Searching in graphs trees with Depth/Breadth first/A* algorithms

Posted by devoured elysium on Stack Overflow See other posts from Stack Overflow or by devoured elysium
Published on 2010-01-21T03:48:57Z Indexed on 2010/05/17 4:10 UTC
Read the original article Hit count: 220

I have a couple of questions about searching in graphs/trees:

Let's assume I have an empty chess board and I want to move a pawn around from point A to B.

A. When using depth first search or breadth first search must we use open and closed lists ? This is, a list that has all the elements to check, and other with all other elements that were already checked? Is it even possible to do it without having those lists? What about A*, does it need it?

B. When using lists, after having found a solution, how can you get the sequence of states from A to B? I assume when you have items in the open and closed list, instead of just having the (x, y) states, you have an "extended state" formed with (x, y, parent_of_this_node) ?
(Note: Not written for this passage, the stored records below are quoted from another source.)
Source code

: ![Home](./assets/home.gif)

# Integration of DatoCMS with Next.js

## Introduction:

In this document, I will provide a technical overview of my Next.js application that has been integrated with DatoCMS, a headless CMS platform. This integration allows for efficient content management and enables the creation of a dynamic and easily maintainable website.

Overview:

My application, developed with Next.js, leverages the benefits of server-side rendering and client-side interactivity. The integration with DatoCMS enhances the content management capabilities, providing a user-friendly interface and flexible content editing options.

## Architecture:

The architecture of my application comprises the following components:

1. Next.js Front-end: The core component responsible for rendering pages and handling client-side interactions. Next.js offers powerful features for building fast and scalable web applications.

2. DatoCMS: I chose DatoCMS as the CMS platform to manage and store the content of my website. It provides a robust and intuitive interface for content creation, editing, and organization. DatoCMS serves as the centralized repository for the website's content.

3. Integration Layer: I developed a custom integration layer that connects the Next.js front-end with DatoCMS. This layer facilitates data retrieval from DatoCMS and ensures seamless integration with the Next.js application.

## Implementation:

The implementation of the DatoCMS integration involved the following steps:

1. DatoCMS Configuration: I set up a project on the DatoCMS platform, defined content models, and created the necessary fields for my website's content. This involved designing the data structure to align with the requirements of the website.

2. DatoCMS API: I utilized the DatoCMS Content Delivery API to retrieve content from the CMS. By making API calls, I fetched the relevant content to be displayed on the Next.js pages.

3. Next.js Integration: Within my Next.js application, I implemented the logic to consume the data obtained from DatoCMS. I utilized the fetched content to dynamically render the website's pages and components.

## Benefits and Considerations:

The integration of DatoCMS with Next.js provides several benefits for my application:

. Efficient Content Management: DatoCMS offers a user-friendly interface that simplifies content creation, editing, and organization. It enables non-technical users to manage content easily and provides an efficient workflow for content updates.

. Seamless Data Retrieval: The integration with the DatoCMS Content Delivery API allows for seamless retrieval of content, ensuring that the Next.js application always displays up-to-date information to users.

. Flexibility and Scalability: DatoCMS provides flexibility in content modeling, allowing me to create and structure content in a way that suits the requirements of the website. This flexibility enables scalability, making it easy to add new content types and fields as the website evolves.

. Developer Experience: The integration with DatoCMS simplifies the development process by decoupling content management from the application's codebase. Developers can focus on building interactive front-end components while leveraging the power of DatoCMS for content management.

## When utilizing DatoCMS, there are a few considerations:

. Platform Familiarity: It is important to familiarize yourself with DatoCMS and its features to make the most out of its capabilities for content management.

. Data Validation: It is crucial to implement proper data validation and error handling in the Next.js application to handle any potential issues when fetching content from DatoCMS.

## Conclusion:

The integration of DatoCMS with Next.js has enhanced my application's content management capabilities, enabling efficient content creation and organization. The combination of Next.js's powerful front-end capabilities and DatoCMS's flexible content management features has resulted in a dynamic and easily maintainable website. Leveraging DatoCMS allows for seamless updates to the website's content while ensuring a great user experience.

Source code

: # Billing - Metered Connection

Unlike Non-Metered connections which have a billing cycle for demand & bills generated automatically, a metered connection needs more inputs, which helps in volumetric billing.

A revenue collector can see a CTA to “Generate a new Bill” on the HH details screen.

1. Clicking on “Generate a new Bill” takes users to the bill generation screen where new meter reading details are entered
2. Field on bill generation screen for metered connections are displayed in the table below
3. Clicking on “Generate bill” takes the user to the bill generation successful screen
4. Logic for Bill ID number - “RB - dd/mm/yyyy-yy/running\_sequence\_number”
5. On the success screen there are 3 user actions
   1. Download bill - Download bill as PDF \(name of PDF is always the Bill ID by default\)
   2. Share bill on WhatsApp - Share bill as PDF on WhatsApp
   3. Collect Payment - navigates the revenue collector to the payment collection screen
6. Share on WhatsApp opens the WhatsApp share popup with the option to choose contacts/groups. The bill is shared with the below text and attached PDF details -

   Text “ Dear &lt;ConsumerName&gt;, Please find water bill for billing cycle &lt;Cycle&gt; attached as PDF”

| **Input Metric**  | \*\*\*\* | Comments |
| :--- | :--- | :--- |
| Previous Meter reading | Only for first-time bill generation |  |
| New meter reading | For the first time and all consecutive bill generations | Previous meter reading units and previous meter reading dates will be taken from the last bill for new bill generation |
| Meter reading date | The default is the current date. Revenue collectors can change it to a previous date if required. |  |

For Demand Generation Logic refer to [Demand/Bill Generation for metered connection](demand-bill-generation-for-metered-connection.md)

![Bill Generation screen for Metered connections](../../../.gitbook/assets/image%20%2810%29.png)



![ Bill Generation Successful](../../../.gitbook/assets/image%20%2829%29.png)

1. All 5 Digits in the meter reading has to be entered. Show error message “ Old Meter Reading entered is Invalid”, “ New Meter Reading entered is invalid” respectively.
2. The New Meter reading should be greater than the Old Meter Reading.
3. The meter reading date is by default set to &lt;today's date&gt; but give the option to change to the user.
C. State A has 4 possible moves (right, left, up, down). If I do as first move left, should I let it in the next state come back to the original state? This, is, do the "right" move? If not, must I transverse the search tree every time to check which states I've been to?

D. When I see a state in the tree where I've already been, should I just ignore it, as I know it's a dead end? I guess to do this I'd have to always keep the list of visited states, right?

E. Is there any difference between search trees and graphs? Are they just different ways to look at the same thing?